= EXERCISE DIRECTIONS =
Copy out exactly the stretch of the listing below that begins at the line containing "- Détection de" and ends at the line containing "Sélectionnez File >", and copy nothing outside it.

= INPUT RECORDS =
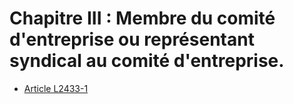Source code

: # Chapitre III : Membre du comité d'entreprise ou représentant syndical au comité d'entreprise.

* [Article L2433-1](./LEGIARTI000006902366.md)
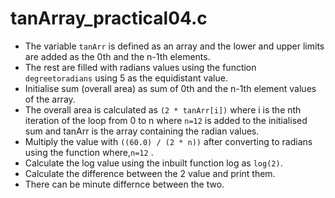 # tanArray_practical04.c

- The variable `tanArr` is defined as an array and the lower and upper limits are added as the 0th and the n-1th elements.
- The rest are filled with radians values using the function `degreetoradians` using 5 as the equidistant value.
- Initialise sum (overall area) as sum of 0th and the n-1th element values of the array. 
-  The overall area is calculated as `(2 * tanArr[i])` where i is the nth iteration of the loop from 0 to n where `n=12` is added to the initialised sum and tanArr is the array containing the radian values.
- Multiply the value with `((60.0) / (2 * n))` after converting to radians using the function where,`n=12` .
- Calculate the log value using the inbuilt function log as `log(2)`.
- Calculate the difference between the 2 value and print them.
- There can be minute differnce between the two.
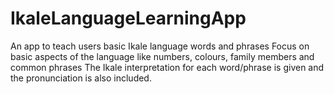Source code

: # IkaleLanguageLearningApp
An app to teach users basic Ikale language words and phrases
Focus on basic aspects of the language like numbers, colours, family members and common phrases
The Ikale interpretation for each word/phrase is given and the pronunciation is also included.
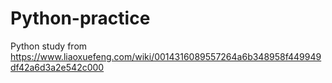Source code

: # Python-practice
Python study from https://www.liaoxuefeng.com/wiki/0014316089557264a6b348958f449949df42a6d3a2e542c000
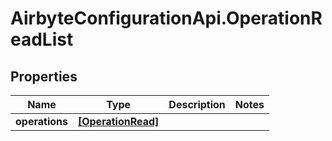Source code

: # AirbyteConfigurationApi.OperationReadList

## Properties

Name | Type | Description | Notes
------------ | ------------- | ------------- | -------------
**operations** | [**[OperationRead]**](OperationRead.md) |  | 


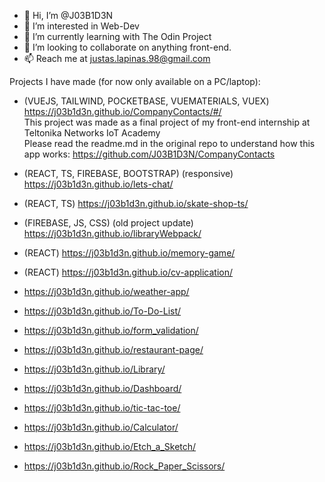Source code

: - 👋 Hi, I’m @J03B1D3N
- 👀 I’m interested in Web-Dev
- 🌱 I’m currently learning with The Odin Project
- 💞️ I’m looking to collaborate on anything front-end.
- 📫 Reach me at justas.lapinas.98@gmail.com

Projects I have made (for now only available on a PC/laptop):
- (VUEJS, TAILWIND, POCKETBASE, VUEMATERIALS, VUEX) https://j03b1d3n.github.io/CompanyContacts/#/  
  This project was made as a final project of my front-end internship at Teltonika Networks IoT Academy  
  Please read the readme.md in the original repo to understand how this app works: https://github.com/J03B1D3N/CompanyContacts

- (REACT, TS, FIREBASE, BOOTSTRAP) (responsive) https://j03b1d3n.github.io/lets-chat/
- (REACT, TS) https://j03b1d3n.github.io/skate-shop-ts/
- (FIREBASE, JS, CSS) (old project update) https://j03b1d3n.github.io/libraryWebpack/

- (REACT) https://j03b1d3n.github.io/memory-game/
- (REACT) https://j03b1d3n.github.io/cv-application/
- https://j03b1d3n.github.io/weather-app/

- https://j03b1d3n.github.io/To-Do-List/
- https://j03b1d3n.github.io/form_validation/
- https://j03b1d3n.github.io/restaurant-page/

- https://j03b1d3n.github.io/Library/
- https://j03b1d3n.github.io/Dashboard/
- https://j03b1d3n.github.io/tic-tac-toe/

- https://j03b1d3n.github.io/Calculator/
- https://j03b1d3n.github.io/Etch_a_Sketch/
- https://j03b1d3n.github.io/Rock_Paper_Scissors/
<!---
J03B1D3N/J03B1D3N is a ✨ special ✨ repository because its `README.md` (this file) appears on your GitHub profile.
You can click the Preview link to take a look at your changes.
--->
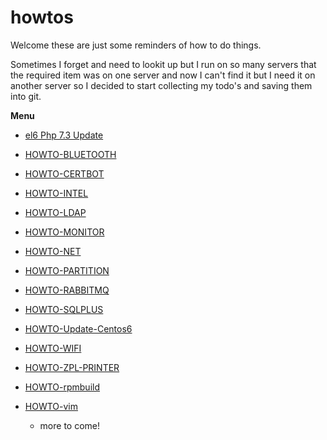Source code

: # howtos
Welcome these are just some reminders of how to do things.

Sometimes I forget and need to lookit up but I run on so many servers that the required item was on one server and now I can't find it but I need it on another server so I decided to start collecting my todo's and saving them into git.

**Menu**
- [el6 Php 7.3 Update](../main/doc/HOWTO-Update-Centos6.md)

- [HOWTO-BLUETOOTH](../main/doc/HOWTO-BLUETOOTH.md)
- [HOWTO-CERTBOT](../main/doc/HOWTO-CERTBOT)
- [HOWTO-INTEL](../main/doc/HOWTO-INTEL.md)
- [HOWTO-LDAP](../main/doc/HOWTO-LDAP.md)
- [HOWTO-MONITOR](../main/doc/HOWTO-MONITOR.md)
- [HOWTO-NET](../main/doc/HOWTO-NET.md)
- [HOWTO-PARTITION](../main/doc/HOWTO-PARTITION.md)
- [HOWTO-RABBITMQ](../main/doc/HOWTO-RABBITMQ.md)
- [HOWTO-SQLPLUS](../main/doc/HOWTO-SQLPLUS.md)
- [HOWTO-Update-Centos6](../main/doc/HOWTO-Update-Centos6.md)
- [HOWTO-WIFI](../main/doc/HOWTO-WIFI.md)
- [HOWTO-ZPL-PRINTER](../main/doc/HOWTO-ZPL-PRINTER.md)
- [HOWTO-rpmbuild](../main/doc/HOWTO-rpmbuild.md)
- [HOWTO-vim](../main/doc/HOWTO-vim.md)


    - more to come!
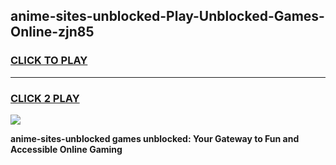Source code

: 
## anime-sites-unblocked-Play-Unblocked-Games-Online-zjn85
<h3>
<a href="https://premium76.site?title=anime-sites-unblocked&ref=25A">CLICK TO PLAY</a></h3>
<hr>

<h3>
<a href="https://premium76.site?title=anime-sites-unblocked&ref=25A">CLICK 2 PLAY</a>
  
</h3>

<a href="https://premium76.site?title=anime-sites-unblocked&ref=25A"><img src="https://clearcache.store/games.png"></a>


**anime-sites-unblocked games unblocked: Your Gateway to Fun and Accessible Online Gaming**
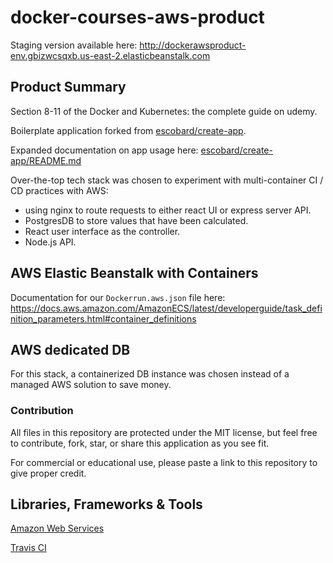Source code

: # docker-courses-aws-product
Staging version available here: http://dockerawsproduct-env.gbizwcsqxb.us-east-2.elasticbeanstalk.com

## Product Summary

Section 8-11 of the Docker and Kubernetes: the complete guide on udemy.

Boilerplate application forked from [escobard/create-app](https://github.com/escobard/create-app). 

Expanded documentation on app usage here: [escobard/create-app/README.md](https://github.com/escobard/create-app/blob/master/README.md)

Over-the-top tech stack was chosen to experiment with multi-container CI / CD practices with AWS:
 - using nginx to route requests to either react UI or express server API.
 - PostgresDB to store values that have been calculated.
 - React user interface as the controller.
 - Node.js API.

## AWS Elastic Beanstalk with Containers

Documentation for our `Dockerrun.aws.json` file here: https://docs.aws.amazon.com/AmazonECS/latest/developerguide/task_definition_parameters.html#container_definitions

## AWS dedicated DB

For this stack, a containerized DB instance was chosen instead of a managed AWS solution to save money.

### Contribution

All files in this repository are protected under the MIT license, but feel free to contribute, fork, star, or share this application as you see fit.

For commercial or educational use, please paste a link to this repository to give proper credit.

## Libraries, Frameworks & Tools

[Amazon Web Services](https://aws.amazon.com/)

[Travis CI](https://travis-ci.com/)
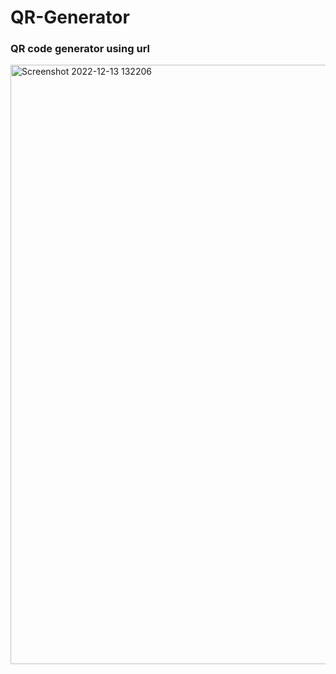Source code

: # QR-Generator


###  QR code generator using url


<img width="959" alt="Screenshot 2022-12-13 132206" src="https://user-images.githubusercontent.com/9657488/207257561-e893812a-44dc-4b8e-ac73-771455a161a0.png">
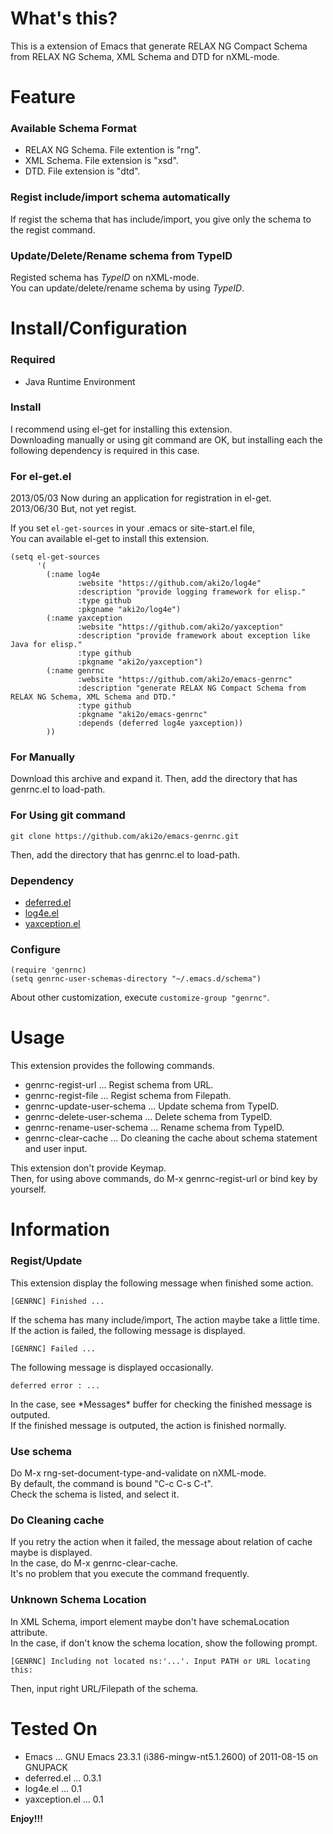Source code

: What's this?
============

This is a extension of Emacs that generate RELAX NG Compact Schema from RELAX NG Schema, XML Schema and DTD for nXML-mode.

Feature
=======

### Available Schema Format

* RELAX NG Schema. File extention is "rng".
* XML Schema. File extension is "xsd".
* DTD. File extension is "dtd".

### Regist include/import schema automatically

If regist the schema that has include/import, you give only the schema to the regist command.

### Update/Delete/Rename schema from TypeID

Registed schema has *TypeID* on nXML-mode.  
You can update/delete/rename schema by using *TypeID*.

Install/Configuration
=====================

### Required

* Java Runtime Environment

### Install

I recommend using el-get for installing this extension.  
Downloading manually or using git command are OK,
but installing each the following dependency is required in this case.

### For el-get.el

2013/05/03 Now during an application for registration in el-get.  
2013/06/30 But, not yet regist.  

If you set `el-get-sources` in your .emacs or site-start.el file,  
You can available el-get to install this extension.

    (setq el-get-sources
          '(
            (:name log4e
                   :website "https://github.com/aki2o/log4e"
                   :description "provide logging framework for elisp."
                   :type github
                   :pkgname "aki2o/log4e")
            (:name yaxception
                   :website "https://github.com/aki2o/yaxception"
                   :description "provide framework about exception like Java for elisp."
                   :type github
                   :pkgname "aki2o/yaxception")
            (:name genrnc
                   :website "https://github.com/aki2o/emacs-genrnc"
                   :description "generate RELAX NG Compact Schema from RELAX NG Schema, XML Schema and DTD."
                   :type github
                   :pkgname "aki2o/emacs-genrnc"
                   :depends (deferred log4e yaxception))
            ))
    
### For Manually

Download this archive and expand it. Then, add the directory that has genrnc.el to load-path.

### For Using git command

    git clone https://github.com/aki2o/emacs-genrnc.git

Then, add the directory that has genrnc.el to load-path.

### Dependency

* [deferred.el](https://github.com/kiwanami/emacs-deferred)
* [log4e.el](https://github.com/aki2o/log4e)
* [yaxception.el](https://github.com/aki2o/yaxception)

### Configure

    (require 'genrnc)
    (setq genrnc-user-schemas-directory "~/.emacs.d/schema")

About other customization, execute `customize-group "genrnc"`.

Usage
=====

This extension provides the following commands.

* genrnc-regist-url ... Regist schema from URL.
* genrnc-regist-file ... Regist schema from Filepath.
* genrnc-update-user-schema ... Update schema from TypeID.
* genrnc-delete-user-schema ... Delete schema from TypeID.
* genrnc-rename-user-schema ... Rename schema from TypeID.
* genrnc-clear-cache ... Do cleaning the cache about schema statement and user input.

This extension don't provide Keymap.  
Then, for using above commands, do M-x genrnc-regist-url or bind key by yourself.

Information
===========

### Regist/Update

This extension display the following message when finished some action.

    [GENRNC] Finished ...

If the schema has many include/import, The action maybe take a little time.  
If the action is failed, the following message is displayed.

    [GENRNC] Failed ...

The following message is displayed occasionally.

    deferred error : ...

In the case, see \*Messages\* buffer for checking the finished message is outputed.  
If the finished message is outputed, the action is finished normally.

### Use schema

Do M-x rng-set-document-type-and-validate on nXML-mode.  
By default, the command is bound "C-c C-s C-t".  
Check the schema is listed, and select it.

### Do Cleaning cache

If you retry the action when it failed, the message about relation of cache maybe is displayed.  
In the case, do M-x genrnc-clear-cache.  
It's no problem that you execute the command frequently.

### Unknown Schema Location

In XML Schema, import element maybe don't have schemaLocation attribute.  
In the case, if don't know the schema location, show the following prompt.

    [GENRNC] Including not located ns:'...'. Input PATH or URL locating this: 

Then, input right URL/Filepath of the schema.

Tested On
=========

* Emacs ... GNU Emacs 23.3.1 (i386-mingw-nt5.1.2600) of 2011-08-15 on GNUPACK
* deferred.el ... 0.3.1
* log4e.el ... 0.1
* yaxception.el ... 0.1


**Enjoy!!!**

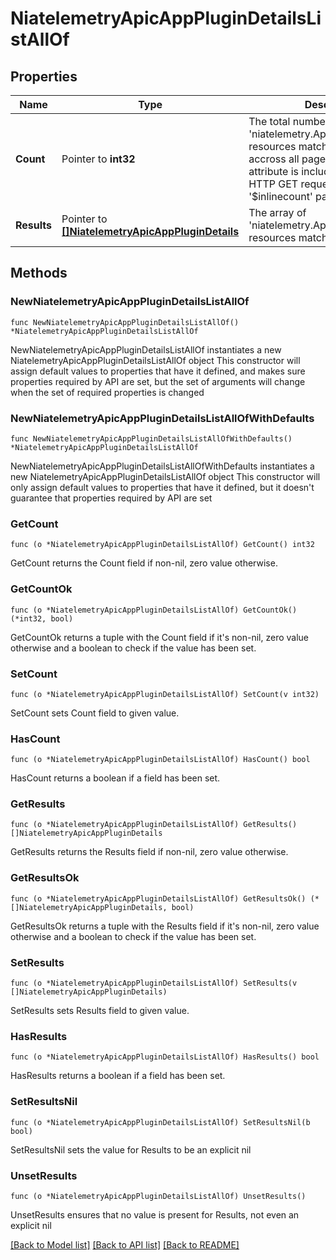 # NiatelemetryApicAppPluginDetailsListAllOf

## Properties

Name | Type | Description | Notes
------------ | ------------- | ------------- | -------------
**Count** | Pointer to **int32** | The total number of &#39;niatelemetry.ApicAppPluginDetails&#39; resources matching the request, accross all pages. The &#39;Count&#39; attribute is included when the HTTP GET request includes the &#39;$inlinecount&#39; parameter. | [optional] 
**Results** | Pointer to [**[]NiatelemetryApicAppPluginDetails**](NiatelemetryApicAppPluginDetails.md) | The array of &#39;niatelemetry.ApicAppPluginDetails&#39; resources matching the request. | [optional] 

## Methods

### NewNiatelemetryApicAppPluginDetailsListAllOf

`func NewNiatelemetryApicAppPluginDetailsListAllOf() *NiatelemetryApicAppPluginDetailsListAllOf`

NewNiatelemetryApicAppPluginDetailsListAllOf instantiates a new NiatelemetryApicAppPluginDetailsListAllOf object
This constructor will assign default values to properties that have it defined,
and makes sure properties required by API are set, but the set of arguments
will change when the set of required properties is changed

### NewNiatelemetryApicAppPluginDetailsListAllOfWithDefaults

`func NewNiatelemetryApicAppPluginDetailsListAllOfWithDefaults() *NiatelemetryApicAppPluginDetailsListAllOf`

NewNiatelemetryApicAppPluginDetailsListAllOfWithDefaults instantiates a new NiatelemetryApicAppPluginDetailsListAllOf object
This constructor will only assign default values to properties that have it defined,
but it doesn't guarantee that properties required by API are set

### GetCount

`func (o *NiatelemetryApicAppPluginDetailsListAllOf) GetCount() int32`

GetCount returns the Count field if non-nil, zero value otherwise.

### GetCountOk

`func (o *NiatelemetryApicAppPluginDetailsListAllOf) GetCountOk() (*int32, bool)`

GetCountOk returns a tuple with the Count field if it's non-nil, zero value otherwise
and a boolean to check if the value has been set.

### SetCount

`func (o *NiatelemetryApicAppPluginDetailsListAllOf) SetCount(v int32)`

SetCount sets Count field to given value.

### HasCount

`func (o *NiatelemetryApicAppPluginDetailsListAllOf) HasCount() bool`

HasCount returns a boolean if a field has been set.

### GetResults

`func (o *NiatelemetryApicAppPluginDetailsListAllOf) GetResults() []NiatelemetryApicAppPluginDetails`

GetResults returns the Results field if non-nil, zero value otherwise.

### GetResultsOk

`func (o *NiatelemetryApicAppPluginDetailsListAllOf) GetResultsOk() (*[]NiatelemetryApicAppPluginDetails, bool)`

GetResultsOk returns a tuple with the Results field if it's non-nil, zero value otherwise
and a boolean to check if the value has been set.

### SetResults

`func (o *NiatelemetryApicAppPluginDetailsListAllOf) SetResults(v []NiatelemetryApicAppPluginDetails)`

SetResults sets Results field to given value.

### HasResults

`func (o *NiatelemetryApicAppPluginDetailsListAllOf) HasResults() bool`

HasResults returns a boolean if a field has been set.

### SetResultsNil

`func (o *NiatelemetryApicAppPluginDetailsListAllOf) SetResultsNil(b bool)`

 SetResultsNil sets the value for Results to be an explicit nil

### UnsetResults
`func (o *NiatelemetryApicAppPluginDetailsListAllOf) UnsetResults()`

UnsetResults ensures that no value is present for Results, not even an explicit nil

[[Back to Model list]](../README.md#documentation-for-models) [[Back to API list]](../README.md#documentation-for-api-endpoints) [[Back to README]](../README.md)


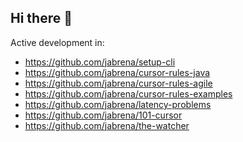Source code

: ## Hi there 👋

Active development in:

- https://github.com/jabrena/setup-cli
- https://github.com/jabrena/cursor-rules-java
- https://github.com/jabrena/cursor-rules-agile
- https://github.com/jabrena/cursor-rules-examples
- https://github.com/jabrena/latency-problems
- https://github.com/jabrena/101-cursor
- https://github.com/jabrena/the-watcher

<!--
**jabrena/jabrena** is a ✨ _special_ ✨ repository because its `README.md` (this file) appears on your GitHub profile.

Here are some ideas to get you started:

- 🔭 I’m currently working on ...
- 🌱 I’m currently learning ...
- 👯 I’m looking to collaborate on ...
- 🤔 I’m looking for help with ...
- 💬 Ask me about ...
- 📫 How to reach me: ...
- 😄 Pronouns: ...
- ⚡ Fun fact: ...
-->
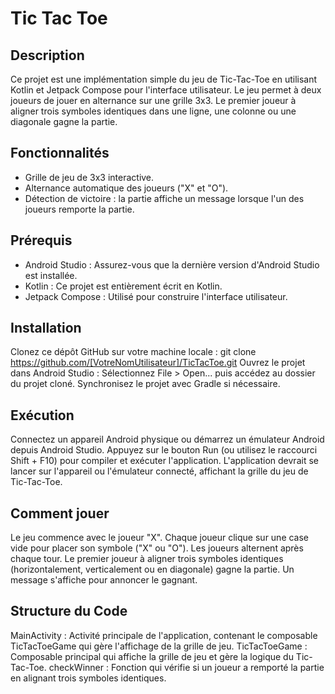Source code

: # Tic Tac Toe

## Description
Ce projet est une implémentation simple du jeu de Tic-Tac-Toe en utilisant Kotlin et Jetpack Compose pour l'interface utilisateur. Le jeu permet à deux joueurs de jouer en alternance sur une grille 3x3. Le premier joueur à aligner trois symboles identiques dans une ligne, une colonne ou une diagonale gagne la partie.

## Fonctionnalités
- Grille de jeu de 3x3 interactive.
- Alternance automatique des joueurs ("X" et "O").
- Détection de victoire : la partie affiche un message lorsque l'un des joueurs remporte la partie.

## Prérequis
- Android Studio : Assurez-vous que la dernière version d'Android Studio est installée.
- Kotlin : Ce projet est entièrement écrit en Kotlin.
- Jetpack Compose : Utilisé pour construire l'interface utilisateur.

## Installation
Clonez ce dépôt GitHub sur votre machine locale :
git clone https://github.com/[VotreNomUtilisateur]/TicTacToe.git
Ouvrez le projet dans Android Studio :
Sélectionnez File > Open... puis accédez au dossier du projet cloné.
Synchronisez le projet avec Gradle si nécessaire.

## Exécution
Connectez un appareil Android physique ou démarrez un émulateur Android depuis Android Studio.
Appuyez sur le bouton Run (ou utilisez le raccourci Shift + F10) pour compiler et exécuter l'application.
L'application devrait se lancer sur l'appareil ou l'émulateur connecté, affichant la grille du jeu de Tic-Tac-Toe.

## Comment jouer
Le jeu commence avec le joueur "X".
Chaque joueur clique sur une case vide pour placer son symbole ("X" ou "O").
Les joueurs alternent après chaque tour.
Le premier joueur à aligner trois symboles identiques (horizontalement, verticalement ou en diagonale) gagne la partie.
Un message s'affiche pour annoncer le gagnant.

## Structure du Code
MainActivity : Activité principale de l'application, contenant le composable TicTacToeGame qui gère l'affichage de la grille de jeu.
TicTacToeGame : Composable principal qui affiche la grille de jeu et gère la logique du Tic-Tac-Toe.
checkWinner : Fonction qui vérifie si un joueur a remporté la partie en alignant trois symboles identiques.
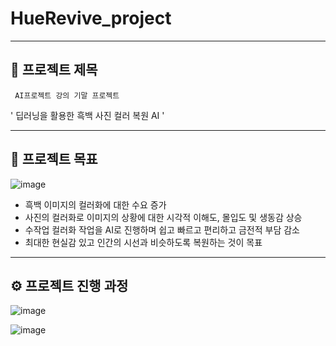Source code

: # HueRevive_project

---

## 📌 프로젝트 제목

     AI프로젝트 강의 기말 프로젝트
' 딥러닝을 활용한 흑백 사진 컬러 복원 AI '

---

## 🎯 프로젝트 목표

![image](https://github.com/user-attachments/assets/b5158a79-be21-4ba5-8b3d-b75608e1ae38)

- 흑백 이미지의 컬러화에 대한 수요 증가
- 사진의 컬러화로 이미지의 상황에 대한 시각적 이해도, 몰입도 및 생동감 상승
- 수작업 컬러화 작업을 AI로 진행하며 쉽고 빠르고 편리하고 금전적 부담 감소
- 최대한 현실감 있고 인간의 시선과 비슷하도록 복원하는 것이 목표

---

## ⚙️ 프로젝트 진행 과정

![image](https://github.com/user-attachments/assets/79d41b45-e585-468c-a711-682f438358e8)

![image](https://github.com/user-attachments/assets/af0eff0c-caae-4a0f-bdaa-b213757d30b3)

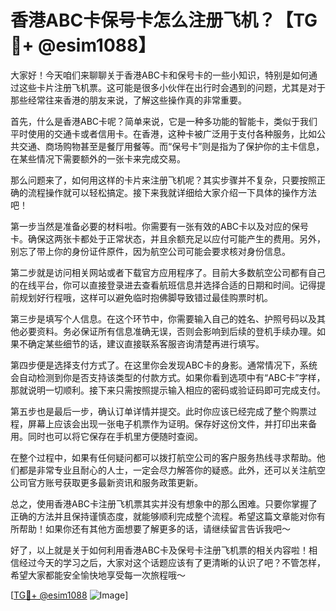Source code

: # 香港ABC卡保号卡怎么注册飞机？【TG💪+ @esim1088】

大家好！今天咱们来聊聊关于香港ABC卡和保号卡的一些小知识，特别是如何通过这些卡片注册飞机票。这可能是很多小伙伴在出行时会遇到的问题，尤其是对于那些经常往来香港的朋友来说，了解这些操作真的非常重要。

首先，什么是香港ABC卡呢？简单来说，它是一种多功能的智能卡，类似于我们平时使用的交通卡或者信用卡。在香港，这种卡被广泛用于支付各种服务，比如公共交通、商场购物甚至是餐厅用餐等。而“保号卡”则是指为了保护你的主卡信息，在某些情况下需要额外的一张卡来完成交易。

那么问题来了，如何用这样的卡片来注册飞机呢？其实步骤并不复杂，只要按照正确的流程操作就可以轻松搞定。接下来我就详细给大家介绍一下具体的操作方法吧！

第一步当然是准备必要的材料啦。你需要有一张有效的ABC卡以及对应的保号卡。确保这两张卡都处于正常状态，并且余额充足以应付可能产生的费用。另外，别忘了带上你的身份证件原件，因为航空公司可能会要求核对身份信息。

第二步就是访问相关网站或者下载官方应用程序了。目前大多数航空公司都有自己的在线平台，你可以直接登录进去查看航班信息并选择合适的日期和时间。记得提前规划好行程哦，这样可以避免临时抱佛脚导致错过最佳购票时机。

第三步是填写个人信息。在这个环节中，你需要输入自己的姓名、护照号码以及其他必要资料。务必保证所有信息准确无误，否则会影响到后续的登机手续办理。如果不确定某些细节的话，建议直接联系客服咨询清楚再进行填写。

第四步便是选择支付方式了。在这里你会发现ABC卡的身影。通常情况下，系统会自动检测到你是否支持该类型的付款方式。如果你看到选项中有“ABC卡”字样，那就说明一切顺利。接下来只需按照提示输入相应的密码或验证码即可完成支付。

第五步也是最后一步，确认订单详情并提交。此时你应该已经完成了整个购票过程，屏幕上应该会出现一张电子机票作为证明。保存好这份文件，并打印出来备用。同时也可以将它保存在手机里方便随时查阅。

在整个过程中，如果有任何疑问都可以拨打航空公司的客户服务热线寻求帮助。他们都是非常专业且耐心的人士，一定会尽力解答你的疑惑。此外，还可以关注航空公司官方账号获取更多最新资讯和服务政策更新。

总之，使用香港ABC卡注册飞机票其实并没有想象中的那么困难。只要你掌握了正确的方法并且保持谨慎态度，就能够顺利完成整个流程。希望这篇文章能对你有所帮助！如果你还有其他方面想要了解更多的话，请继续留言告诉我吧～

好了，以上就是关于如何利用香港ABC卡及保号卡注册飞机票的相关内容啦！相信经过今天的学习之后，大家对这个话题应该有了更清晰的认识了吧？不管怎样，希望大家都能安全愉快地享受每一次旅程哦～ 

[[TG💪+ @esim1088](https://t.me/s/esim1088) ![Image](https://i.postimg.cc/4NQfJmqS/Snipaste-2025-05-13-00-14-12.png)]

= EXERCISE RESPONSE =
- Détection de victoire : la partie affiche un message lorsque l'un des joueurs remporte la partie.

## Prérequis
- Android Studio : Assurez-vous que la dernière version d'Android Studio est installée.
- Kotlin : Ce projet est entièrement écrit en Kotlin.
- Jetpack Compose : Utilisé pour construire l'interface utilisateur.

## Installation
Clonez ce dépôt GitHub sur votre machine locale :
git clone https://github.com/[VotreNomUtilisateur]/TicTacToe.git
Ouvrez le projet dans Android Studio :
Sélectionnez File > Open... puis accédez au dossier du projet cloné.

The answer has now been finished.